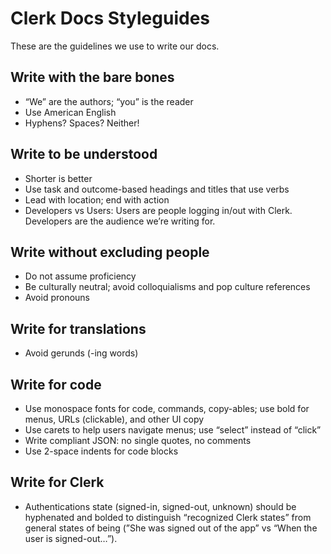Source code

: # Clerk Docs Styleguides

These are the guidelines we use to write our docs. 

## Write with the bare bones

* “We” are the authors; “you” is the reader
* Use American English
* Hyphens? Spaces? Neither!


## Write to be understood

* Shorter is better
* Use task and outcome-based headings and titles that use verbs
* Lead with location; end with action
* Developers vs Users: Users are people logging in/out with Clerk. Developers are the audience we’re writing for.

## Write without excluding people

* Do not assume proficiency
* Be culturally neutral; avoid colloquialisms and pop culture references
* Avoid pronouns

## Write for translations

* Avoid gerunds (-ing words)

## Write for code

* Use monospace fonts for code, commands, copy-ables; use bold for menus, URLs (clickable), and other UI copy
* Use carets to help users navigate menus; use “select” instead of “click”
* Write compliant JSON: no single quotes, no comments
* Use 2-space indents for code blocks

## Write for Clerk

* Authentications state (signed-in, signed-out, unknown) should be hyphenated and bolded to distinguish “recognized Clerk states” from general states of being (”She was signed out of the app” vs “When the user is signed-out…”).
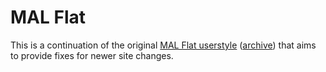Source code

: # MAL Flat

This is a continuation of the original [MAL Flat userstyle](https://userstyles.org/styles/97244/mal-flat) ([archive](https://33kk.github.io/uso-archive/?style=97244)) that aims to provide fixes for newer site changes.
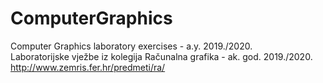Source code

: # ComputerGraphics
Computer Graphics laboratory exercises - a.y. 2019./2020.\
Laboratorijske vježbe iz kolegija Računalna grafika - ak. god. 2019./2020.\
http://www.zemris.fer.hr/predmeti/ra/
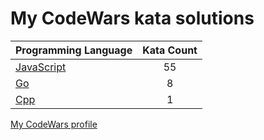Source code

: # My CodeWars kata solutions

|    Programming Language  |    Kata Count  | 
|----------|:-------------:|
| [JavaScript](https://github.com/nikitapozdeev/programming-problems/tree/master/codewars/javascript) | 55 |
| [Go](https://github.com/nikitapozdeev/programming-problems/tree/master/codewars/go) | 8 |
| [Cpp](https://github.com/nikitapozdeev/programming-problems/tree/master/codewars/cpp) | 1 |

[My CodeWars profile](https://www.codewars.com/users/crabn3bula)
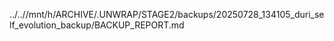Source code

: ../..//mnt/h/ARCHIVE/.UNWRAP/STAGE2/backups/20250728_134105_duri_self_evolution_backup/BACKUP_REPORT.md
==
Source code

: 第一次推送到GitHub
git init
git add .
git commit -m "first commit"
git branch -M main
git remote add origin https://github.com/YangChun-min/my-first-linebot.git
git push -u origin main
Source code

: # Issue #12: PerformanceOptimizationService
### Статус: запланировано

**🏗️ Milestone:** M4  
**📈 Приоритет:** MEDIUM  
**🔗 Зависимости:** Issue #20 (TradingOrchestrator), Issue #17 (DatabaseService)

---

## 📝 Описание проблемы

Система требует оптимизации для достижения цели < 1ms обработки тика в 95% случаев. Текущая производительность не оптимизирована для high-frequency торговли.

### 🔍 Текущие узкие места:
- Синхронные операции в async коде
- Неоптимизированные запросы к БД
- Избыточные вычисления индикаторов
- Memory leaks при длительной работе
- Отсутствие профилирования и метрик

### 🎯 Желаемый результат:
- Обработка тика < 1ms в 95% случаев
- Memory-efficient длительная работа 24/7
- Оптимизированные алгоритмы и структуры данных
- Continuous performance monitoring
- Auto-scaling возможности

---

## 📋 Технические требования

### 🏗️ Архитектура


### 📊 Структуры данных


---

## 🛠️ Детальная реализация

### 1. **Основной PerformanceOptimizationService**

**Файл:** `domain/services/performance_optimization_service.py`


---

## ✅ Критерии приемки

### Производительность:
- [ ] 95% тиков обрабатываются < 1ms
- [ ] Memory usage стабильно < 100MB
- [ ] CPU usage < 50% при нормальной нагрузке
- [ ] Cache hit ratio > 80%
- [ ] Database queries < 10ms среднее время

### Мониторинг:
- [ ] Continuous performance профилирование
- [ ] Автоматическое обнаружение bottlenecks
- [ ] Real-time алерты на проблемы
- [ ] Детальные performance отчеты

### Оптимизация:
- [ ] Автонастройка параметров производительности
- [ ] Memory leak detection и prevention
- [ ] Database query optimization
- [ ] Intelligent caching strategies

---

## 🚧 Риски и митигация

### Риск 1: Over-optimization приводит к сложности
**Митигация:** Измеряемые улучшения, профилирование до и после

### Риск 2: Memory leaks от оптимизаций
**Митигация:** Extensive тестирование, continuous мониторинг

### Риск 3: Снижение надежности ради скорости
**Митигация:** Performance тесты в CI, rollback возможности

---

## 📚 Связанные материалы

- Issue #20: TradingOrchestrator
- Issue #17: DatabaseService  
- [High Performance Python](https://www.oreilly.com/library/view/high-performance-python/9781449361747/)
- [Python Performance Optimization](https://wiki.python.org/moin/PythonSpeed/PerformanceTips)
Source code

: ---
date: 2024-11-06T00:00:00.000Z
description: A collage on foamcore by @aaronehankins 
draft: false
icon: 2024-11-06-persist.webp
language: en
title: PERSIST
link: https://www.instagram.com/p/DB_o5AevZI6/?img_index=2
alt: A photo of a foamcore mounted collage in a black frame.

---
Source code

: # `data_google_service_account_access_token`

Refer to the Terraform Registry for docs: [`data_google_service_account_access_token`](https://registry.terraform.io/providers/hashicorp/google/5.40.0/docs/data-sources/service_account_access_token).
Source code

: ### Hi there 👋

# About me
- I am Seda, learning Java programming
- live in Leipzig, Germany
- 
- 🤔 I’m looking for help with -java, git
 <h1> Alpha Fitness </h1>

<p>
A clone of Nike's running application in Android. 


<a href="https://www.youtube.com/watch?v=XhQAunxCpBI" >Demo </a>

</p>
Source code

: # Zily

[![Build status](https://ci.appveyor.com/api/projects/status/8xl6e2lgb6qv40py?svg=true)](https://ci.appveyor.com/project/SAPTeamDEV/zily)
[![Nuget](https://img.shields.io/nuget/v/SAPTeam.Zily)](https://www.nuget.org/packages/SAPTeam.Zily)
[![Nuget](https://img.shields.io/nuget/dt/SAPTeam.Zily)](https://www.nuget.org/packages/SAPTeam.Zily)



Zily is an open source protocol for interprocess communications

• **Problem statement**
Respond with the count of lines above holding the string "nuget", and leave out everything else.

• **Exercise answer**
2